El proyecto Voga-Voga, impulsado por la Fundación ”la Caixa” a través de sus convocatorias de proyectos sociales, va camino ya de cumplir cuatro años e inicia ahora una nueva etapa enfocada a consolidar una empresa social para ofrecer un espacio laboral protegido a personas con discapacidad intelectual o mixta mayores de 16 años. Este paso representa la profesionalización del proceso, integrando la actividad productiva con la comercial, de venta de productos reciclados. «Surge por la necesidad de dar una salida ocupacional a los usuarios de nuestro centro —explica Tere Abuín, a educadora social de Misela—. Ya realizábamos limpiezas de playas con ellos, así que, investigando, encontramos una vía para juntar estas dos vertientes: la del reciclaje de plásticos».

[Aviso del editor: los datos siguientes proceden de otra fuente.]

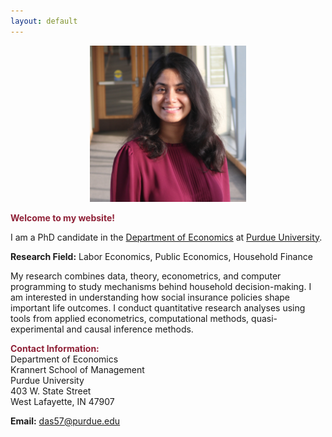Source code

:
 ```yaml
---
layout: default
---
```


<center><img src="headshot.jpg" style="width:250px;height:250px;"></center>

<span style="color: #8F2137"> **Welcome to my website!**</span>

<!--  My name is Debasmita Das. -->
I am a PhD candidate in the [Department of Economics](https://krannert.purdue.edu/academics/economics/) at [Purdue University](https://www.purdue.edu/).
<!-- , where I'm advised by Victoria Prowse, Trevor Gallen and Kevin Mumford -->

**Research Field:** Labor Economics, Public Economics, Household Finance
<!-- My main areas of research are in Labor Economics, Public Economics and Applied Microeconomics. -->
<!-- Add JMP -->

My research combines data, theory, econometrics, and computer programming to study mechanisms behind household decision-making. I am interested in understanding how social insurance policies shape important life outcomes. I conduct quantitative research analyses using tools from applied econometrics, computational methods, quasi-experimental and causal inference methods.

<!-- Methodologically, I conduct economic analyses using tools from applied econometrics, numerical computational methods, quasi-experimental and causal inference methods. -->

<!-- I am on the job market in the 2021-2022 season. Please feel free to reach out if you think I would be a good fit for your academic department or industry research group. -->

<!-- I will be interviewing remotely at any interested party's convenience. -->

<span style="color: #8F2137; "> **Contact Information:**</span> <br>
Department of Economics <br>
Krannert School of Management <br>
Purdue University <br>
403 W. State Street <br>
West Lafayette, IN 47907 <br>

<!-- **Email:** <das57@purdue.edu> <br> -->
<i class="fa fa-envelope-o"> </i> **Email:** <das57@purdue.edu> <br>
<!-- * **Office Location:** KRAN 332 -->
<!-- Below are links to my other professional web pages:<br> -->

<a href ="https://www.linkedin.com/in/dasdebasmita"><i class="fa fa-linkedin-square fa-2x"> </i></a>
&nbsp;
<a href ="https://github.com/debasmita-das-econ"><i class="fa fa-github fa-2x"> </i></a>
&nbsp;
<a href ="https://scholar.google.com/citations?user=wj_yfJMAAAAJ&hl=en&oi=sra"><i class="ai ai-google-scholar fa-2x"> </i> </a>
&nbsp;
<a href ="https://ideas.repec.org/f/pda898.html"><i class="ai ai-ideas-repec fa-2x"> </i></a>
&nbsp;
<br>

<!--
<table style="width:100%">
  <tr>
    <td width="15%"><i class="ai ai-google-scholar fa-lg"> </i> </td>
    <td><a href ="https://scholar.google.com/citations?user=wj_yfJMAAAAJ&hl=en&oi=sra">Google Scholar</a></td>
  </tr>
  <tr>
    <td width="15%"><i class="fa fa-linkedin-square fa-lg"> </i></td>
    <td><a href ="https://www.linkedin.com/in/dasdebasmita">LinkedIn</a></td>
  </tr>
  <tr>
    <td width="15%"><i class="fa fa-github fa-lg"> </i></td>
    <td><a href ="https://github.com/debasmita-das-econ">Github</a></td>
  </tr>

</table>

-->


<!-- <img class="profile-picture" src="me.png">
 <img src="headshot.jpg" style="width:250px;height:250px;"> -->
<br>







<br><br><br>
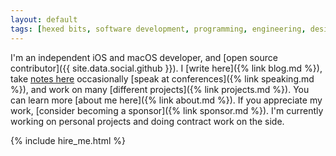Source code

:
 ```yaml
---
layout: default
tags: [hexed bits, software development, programming, engineering, design patterns, ios, objective-c, swift, ethics]
---
```


I'm an independent iOS and macOS developer, and [open source contributor]({{ site.data.social.github }}).
I [write here]({% link blog.md %}), take [notes here](https://jessesquires.github.io/TIL/) occasionally [speak at conferences]({% link speaking.md %}), and work on many [different projects]({% link projects.md %}).
You can learn more [about me here]({% link about.md %}).
If you appreciate my work, [consider becoming a sponsor]({% link sponsor.md %}).
I'm currently working on personal projects and doing contract work on the side.

{% include hire_me.html %}
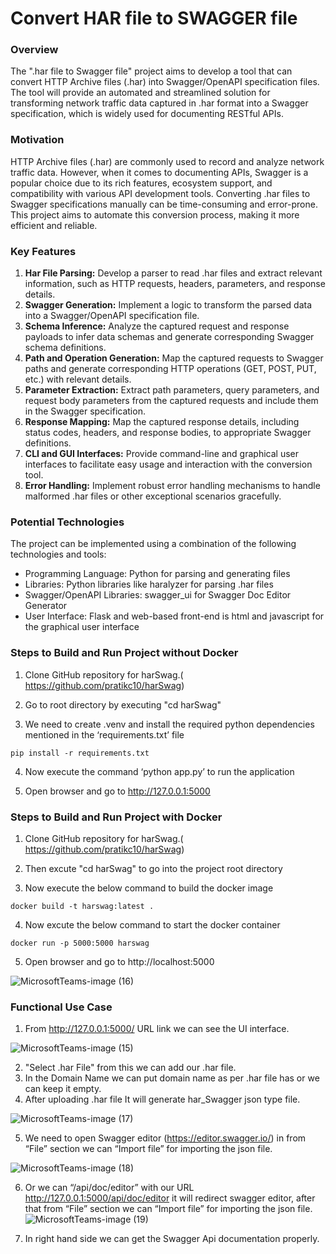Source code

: # Convert HAR file to SWAGGER file

### Overview
The ".har file to Swagger file" project aims to develop a tool that can convert HTTP Archive files (.har) into Swagger/OpenAPI specification files. The tool will provide an automated and streamlined solution for transforming network traffic data captured in .har format into a Swagger specification, which is widely used for documenting RESTful APIs.

### Motivation
HTTP Archive files (.har) are commonly used to record and analyze network traffic data. However, when it comes to documenting APIs, Swagger is a popular choice due to its rich features, ecosystem support, and compatibility with various API development tools. Converting .har files to Swagger specifications manually can be time-consuming and error-prone. This project aims to automate this conversion process, making it more efficient and reliable.
### Key Features
1. **Har File Parsing:** Develop a parser to read .har files and extract relevant information, such as HTTP requests, headers, parameters, and response details.
2. **Swagger Generation:** Implement a logic to transform the parsed data into a Swagger/OpenAPI specification file.
3. **Schema Inference:** Analyze the captured request and response payloads to infer data schemas and generate corresponding Swagger schema definitions.
4. **Path and Operation Generation:** Map the captured requests to Swagger paths and generate corresponding HTTP operations (GET, POST, PUT, etc.) with relevant details.
5. **Parameter Extraction:** Extract path parameters, query parameters, and request body parameters from the captured requests and include them in the Swagger specification.
6. **Response Mapping:** Map the captured response details, including status codes, headers, and response bodies, to appropriate Swagger definitions.
7. **CLI and GUI Interfaces:** Provide command-line and graphical user interfaces to facilitate easy usage and interaction with the conversion tool.
8. **Error Handling:** Implement robust error handling mechanisms to handle malformed .har files or other exceptional scenarios gracefully.
### Potential Technologies
The project can be implemented using a combination of the following technologies and tools:
- Programming Language: Python  for parsing and generating files
- Libraries: Python libraries like haralyzer   for parsing .har files 
- Swagger/OpenAPI Libraries: swagger_ui for Swagger Doc Editor Generator
- User Interface: Flask and  web-based front-end  is html and javascript for the graphical user interface
### Steps to Build  and Run Project without Docker
1. Clone GitHub repository  for harSwag.( https://github.com/pratikc10/harSwag)

2. Go to root directory by executing "cd harSwag"

3. We need to create .venv and install the required python dependencies mentioned in the ‘requirements.txt’ file
```
pip install -r requirements.txt
```

4. Now execute the command ‘python app.py’ to run the application

5. Open browser and go to http://127.0.0.1:5000

### Steps to Build  and Run Project with Docker
1. Clone GitHub repository for harSwag.( https://github.com/pratikc10/harSwag)

2. Then excute "cd harSwag" to go into the project root directory

3. Now execute the below command to build the docker image
```
docker build -t harswag:latest .
```
4. Now excute the below command to start the docker container
```
docker run -p 5000:5000 harswag
```
5. Open browser and go to http://localhost:5000

![MicrosoftTeams-image (16)](https://github.com/Debadri-007/harSwag/assets/70701923/67ff3687-f386-4da3-8a0b-ad58db04b328)


### Functional Use Case
1. From http://127.0.0.1:5000/ URL link we can see the UI interface.

![MicrosoftTeams-image (15)](https://github.com/Debadri-007/harSwag/assets/70701923/b0bd3884-8336-40f9-b86c-2d0f09b5b9c3)

2. "Select .har File" from this we can add our .har file.
3. In the Domain Name we can put domain name as per .har file has or we can keep it empty.
4. After uploading  .har file It will generate har_Swagger json type file.

![MicrosoftTeams-image (17)](https://github.com/Debadri-007/harSwag/assets/70701923/5b8bf117-002d-4575-83d7-4c0c73d578f3)

5. We need to open Swagger editor (https://editor.swagger.io/) in from “File” section we can “Import file”
for importing the json file.

![MicrosoftTeams-image (18)](https://github.com/Debadri-007/harSwag/assets/70701923/6e33dc13-b795-40b7-9c13-9f4593b5d884)

6. Or we can “/api/doc/editor” with our URL http://127.0.0.1:5000/api/doc/editor it will redirect swagger editor, after that from “File” section we can “Import file” for importing the json file.
![MicrosoftTeams-image (19)](https://github.com/Debadri-007/harSwag/assets/70701923/dd383ffa-150e-4ab7-ad11-447dfe9df50e)

7. In right hand side we can get the Swagger Api documentation properly.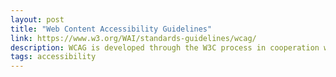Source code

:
 ```yaml
---
layout: post
title: "Web Content Accessibility Guidelines"
link: https://www.w3.org/WAI/standards-guidelines/wcag/
description: WCAG is developed through the W3C process in cooperation with a goal of providing a single shared standard that meets the needs of individuals, organizations, and governments internationally.
tags: accessibility
---
```

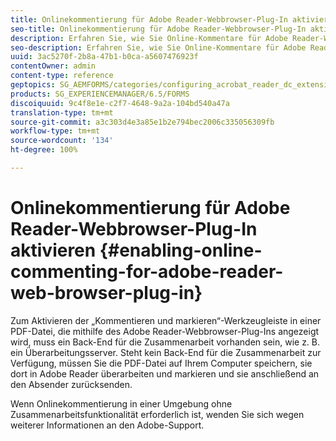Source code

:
 ```yaml
---
title: Onlinekommentierung für Adobe Reader-Webbrowser-Plug-In aktivieren
seo-title: Onlinekommentierung für Adobe Reader-Webbrowser-Plug-In aktivieren
description: Erfahren Sie, wie Sie Online-Kommentare für Adobe Reader-Webbrowser-Plug-In aktivieren.
seo-description: Erfahren Sie, wie Sie Online-Kommentare für Adobe Reader-Webbrowser-Plug-In aktivieren.
uuid: 3ac5270f-2b8a-47b1-b0ca-a5607476923f
contentOwner: admin
content-type: reference
geptopics: SG_AEMFORMS/categories/configuring_acrobat_reader_dc_extensions
products: SG_EXPERIENCEMANAGER/6.5/FORMS
discoiquuid: 9c4f8e1e-c2f7-4648-9a2a-104bd540a47a
translation-type: tm+mt
source-git-commit: a3c303d4e3a85e1b2e794bec2006c335056309fb
workflow-type: tm+mt
source-wordcount: '134'
ht-degree: 100%

---
```



# Onlinekommentierung für Adobe Reader-Webbrowser-Plug-In aktivieren {#enabling-online-commenting-for-adobe-reader-web-browser-plug-in}

Zum Aktivieren der „Kommentieren und markieren“-Werkzeugleiste in einer PDF-Datei, die mithilfe des Adobe Reader-Webbrowser-Plug-Ins angezeigt wird, muss ein Back-End für die Zusammenarbeit vorhanden sein, wie z. B. ein Überarbeitungsserver. Steht kein Back-End für die Zusammenarbeit zur Verfügung, müssen Sie die PDF-Datei auf Ihrem Computer speichern, sie dort in Adobe Reader überarbeiten und markieren und sie anschließend an den Absender zurücksenden.

Wenn Onlinekommentierung in einer Umgebung ohne Zusammenarbeitsfunktionalität erforderlich ist, wenden Sie sich wegen weiterer Informationen an den Adobe-Support.
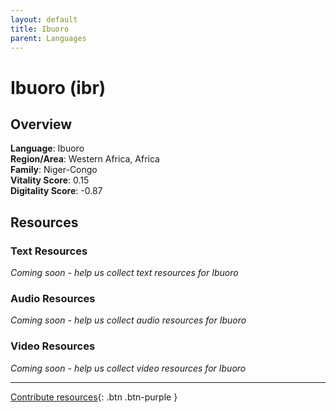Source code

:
 ```yaml
---
layout: default
title: Ibuoro
parent: Languages
---
```


# Ibuoro (ibr)

## Overview

**Language**: Ibuoro  
**Region/Area**: Western Africa, Africa  
**Family**: Niger-Congo  
**Vitality Score**: 0.15  
**Digitality Score**: -0.87  

## Resources

### Text Resources
*Coming soon - help us collect text resources for Ibuoro*

### Audio Resources
*Coming soon - help us collect audio resources for Ibuoro*

### Video Resources
*Coming soon - help us collect video resources for Ibuoro*

---

[Contribute resources](https://fairtrain.github.io/){: .btn .btn-purple }
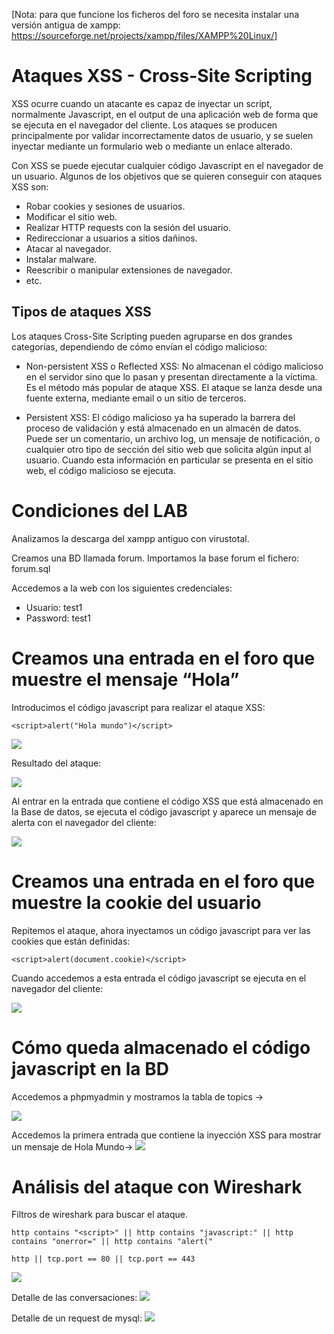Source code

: [Nota: para que funcione los ficheros del foro se necesita instalar una versión antigua de xampp: https://sourceforge.net/projects/xampp/files/XAMPP%20Linux/]

# Ataques XSS - Cross-Site Scripting
XSS ocurre cuando un atacante es capaz de inyectar un script, normalmente Javascript, en el output de una aplicación web de forma que se ejecuta en el navegador del cliente. Los ataques se producen principalmente por validar incorrectamente datos de usuario, y se suelen inyectar mediante un formulario web o mediante un enlace alterado.

Con XSS se puede ejecutar cualquier código Javascript en el navegador de un usuario. Algunos de los objetivos que se quieren conseguir con ataques XSS son:
- Robar cookies y sesiones de usuarios.
- Modificar el sitio web.
- Realizar HTTP requests con la sesión del usuario.
- Redireccionar a usuarios a sitios dañinos.
- Atacar al navegador.
- Instalar malware.
- Reescribir o manipular extensiones de navegador.
- etc.

## Tipos de ataques XSS
Los ataques Cross-Site Scripting pueden agruparse en dos grandes categorías, dependiendo de cómo envían el código malicioso:
- Non-persistent XSS o Reflected XSS: No almacenan el código malicioso en el servidor sino que lo pasan y presentan directamente a la víctima. Es el método más popular de ataque XSS. El ataque se lanza desde una fuente externa, mediante email o un sitio de terceros.

- Persistent XSS: El código malicioso ya ha superado la barrera del proceso de validación y está almacenado en un almacén de datos. Puede ser un comentario, un archivo log, un mensaje de notificación, o cualquier otro tipo de sección del sitio web que solicita algún input al usuario. Cuando esta información en particular se presenta en el sitio web, el código malicioso se ejecuta.

# Condiciones del LAB

Analizamos la descarga del xampp antiguo con virustotal.

Creamos una BD llamada forum.
Importamos la base forum el fichero: forum.sql

Accedemos a la web con los siguientes credenciales:
- Usuario: test1
- Password: test1 

# Creamos una entrada en el foro que muestre el mensaje “Hola”
Introducimos el código javascript para realizar el ataque XSS:
```
<script>alert("Hola mundo")</script>
```
![](capturas/xss-almacenado.png)


Resultado del ataque:

![](capturas/xss-almacenado-2.png)


Al entrar en la entrada que contiene el código XSS que está almacenado en la Base de
datos, se ejecuta el código javascript y aparece un mensaje de alerta con el navegador
del cliente:

![](capturas/xss-almacenado-3.png)


# Creamos una entrada en el foro que muestre la cookie del usuario
Repitemos el ataque, ahora inyectamos un código javascript para ver las cookies que están definidas:
```
<script>alert(document.cookie)</script>
```

Cuando accedemos a esta entrada el código javascript se ejecuta en el navegador del
cliente:

![](capturas/xss-almacenado-4.png)


# Cómo queda almacenado el código javascript en la BD
Accedemos a phpmyadmin y mostramos la tabla de topics →

![](capturas/xss-almacenado-5.png)


Accedemos la primera entrada que contiene la inyección XSS para mostrar un mensaje
de Hola Mundo→
![](capturas/xss-almacenado-6.png)


# Análisis del ataque con Wireshark

Filtros de wireshark para buscar el ataque.
```
http contains "<script>" || http contains "javascript:" || http contains "onerror=" || http contains "alert("

http || tcp.port == 80 || tcp.port == 443
```

![](capturas/xss-almacenado-7.png)

Detalle de las conversaciones:
![](capturas/xss-almacenado-8.png)

Detalle de un request de mysql:
![](capturas/xss-almacenado-9.png)



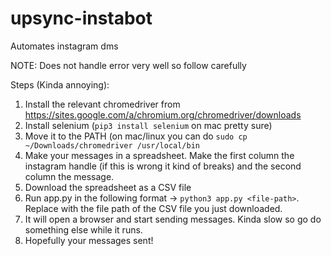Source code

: # upsync-instabot

Automates instagram dms

NOTE: Does not handle error very well so follow carefully

Steps (Kinda annoying):

1. Install the relevant chromedriver from https://sites.google.com/a/chromium.org/chromedriver/downloads
2. Install selenium (```pip3 install selenium``` on mac pretty sure)
3. Move it to the PATH (on mac/linux you can do ```sudo cp ~/Downloads/chromedriver /usr/local/bin```
4. Make your messages in a spreadsheet. Make the first column the instagram handle (if this is wrong it kind of breaks) and the second column the message.
5. Download the spreadsheet as a CSV file
6. Run app.py in the following format -> ```python3 app.py <file-path>```. Replace <file-path> with the file path of the CSV file you just downloaded.
7. It will open a browser and start sending messages. Kinda slow so go do something else while it runs.
8. Hopefully your messages sent!


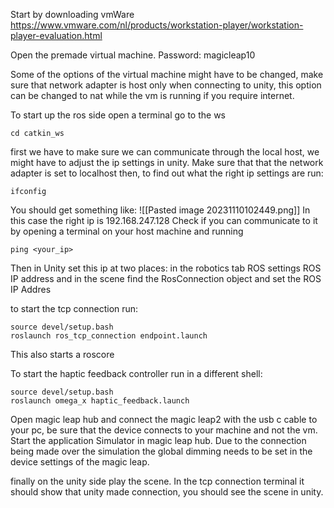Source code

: Start by downloading vmWare https://www.vmware.com/nl/products/workstation-player/workstation-player-evaluation.html

Open the premade virtual machine. 
Password: magicleap10

Some of the options of the virtual machine might have to be changed,
make sure that network adapter is host only when connecting to unity, this option can be changed to nat while the vm is running if you require internet. 

To start up the ros side open a terminal 
go to the ws

```shell
cd catkin_ws
```

first we have to make sure we can communicate through the local host, we might have to adjust the ip settings in unity.  Make sure that that the network adapter is set to localhost then, to find out what the right ip settings are run:

```shell
ifconfig
```

You should get something like:
![[Pasted image 20231110102449.png]]
In this case the right ip is 192.168.247.128 Check if you can communicate to it by opening a terminal on your host machine and running
```
ping <your_ip>
```

Then in Unity set this ip at two places:
in the robotics tab ROS settings ROS IP address
and in the scene find the RosConnection object and set the ROS IP Addres

to start the tcp connection run:
```shell
source devel/setup.bash
roslaunch ros_tcp_connection endpoint.launch
```
This also starts a roscore

To start the haptic feedback controller run in a different shell:
```shell
source devel/setup.bash
roslaunch omega_x haptic_feedback.launch
```

Open magic leap hub and connect the magic leap2 with the usb c cable to your pc, be sure that the device connects to your machine and not the vm. Start the application Simulator in magic leap hub. Due to the connection being made over the simulation the global dimming needs to be set in the device settings of the magic leap. 

finally on the unity side play the scene. In the tcp connection terminal it should show that unity made connection, you should see the scene in unity. 
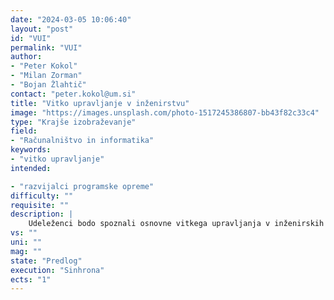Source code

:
 ```yaml
---
date: "2024-03-05 10:06:40"
layout: "post"
id: "VUI"
permalink: "VUI"
author:
- "Peter Kokol"
- "Milan Zorman"
- "Bojan Žlahtič"
contact: "peter.kokol@um.si"
title: "Vitko upravljanje v inženirstvu"
image: "https://images.unsplash.com/photo-1517245386807-bb43f82c33c4"
type: "Krajše izobraževanje"
field:
- "Računalništvo in informatika"
keywords:
- "vitko upravljanje"
intended:

- "razvijalci programske opreme"
difficulty: ""
requisite: ""
description: |
    Udeleženci bodo spoznali osnovne vitkega upravljanja v inženirskih poklicih: principe vitkega razmišljanja, opazovanje okolja, odkrivanje vzrokov odpovedi in posledic, ter načrtovanje in izvedbo izboljšav skozi orodja vitkega upravljanja.
vs: ""
uni: ""
mag: ""
state: "Predlog"
execution: "Sinhrona"
ects: "1"
---
```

Emprendieron la aventura desde cero. Abuín y su compañera Sara Lojo, maestra de educación especial, se formaron en la fundición del plástico, buscaron financiación, se instalaron en el aula sostenible de O Freixo —cedida por el concello de Outes— y se hicieron con hasta cuatro máquinas: trituradoras, inyectoras y extrusoras. Los productos que diseñan en equipo responden además a necesidades reales del entorno local: agujas para redeiras, cinturones para mariscadoras, peines y cepillos de parafina para tablas de surf. Periódicamente se reúnen con la gente del pueblo, para saber qué necesitan y, todos, se ponen manos a la obra, fomentando la economía circular y fortaleciendo el vínculo con sectores tradicionales y emergentes, especialmente del ámbito marino. Voga-Voga rema, como su nombre indica, para ser algún día un centro especial de empleo. Segundo se despide con un último apunte: «La clave, siempre, es ponerle interés».